While I’d love to help you organize your garage, I’m really not all that good at garages! So, since money is my business, I thought we might get some ideas flowing on what it means to organize our financial “garage” instead!
Most of the ideas below are ones that we have covered in various ways before, but not all at once. I also expect none of these ideas will be all that new, and therefore will mostly serve as reminders for things we know we should be doing already. Let’s separate these into 3 categories: Information handling, Money Management, Caring for loved ones.
Backing up your computer files. All important digital pictures, financial records, and other files should be backed up to a USB backup drive or the “Cloud” via a service.

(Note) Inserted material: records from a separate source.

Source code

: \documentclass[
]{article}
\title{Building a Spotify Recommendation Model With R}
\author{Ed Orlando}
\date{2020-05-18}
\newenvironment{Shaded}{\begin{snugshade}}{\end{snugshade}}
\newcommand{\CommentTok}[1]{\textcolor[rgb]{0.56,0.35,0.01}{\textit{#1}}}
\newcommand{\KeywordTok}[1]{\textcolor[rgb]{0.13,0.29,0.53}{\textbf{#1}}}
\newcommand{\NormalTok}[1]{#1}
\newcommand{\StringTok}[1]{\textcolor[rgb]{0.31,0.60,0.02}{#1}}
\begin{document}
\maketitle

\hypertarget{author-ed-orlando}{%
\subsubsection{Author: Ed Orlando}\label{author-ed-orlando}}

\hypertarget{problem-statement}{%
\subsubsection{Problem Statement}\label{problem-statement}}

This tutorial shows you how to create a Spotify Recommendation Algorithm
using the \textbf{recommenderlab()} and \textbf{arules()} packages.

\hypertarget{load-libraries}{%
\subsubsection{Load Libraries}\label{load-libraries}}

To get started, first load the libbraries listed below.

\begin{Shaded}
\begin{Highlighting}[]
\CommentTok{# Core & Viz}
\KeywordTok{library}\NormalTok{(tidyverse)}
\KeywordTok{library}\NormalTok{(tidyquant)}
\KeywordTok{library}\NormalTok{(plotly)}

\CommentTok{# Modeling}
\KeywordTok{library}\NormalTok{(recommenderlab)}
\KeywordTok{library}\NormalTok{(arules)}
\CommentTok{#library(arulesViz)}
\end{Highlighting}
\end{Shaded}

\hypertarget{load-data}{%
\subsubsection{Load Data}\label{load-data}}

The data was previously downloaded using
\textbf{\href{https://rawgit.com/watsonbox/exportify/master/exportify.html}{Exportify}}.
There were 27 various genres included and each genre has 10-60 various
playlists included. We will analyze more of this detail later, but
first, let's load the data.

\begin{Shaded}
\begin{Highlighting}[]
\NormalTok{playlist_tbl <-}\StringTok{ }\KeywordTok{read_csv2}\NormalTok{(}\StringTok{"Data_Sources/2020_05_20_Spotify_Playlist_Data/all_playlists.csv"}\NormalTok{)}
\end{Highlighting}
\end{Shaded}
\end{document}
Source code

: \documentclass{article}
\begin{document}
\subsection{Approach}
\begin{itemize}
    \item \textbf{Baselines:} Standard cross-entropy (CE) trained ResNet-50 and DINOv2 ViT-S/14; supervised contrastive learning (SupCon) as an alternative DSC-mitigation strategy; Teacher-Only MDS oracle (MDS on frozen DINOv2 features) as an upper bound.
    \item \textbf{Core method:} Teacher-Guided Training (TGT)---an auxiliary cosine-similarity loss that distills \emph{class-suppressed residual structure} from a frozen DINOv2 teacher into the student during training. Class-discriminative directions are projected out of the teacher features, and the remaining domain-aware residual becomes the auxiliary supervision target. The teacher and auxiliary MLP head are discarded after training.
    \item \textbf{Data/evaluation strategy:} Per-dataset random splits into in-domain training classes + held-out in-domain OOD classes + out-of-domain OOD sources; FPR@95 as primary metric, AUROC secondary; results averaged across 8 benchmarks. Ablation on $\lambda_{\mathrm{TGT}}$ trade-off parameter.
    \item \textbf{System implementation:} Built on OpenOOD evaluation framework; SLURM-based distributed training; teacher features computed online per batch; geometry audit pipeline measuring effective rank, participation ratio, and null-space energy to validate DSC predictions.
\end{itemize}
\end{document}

If you back up on a USB drive, be sure to store the portable drive off-site. Don’t store it in the same room or home that the computer is in. That defeats the purpose if you have a flood or fire.
Organizing your physical records. For any important physical records (e.g. Home Deed) you want to keep off-site in a safe deposit box or similar. Also be sure to destroy (shred) any old tax records, receipts, canceled checks, etc. No need to keep anything tax-related for more than 7 years.
Preparing for tax season. October is a great time to start organizing files for your tax preparer. Vehicle tax records, charitable records, etc. can all be organized this time of year just 3 months before you need to get serious about it.
Off-site information management. Per above, important digital or physical records need to be stored outside your home or office in case there is a disaster or near disaster.
Creating a household budget. Retired or working, you will never truly understand your spending or saving habits (that will help you make decisions) unless you have and actively use a household budget.
Tracking your expenses. The household budget helps you allocate income. Tracking expenses lets you know you are tracking your budget (or not).
Organizing your bill payment system. Either put all your incoming bills in one physical place in your home (or pay them right away) OR just put them all on auto-pay. No one wants to get that letter in the mail informing us that we are late on paying a bill because we have misplaced it.
Separating bank accounts. A crude way to separate discretionary monies from bill-paying monies is by separating your income into more than one bank account. Coupled with a budget, separating these can keep our hands off of the mortgage payment!
Caring for loved ones
Keep important information together. If you suddenly pass, do your loved ones know who your CPA is? Financial Advisor (hopefully that’s me)? What banks or financial institutions have your investments? Are the beneficiaries up to date on your accounts? Passwords to important websites such that they can access funds quickly? Thinking this through and documenting is definitely an act of love for those who you care about.
Be sure to keep your last wishes up to date. Do you have a Living Will and/or Trust set up? Is it up to date for the state you live in? Having this in order not only ensures your wishes are completed but also can make it much easier and faster for your loved ones.
Sharing information with your heirs. Once you have the Living Will and Trust set up, AND all that helpful information on where all your investments are, be sure to share it with your adult heirs. That way there are no surprises and much less hassle for them when the inevitable happens.
While there are more items that I could list, this is a great start to getting financially organized. I hope you have a great GO Week!!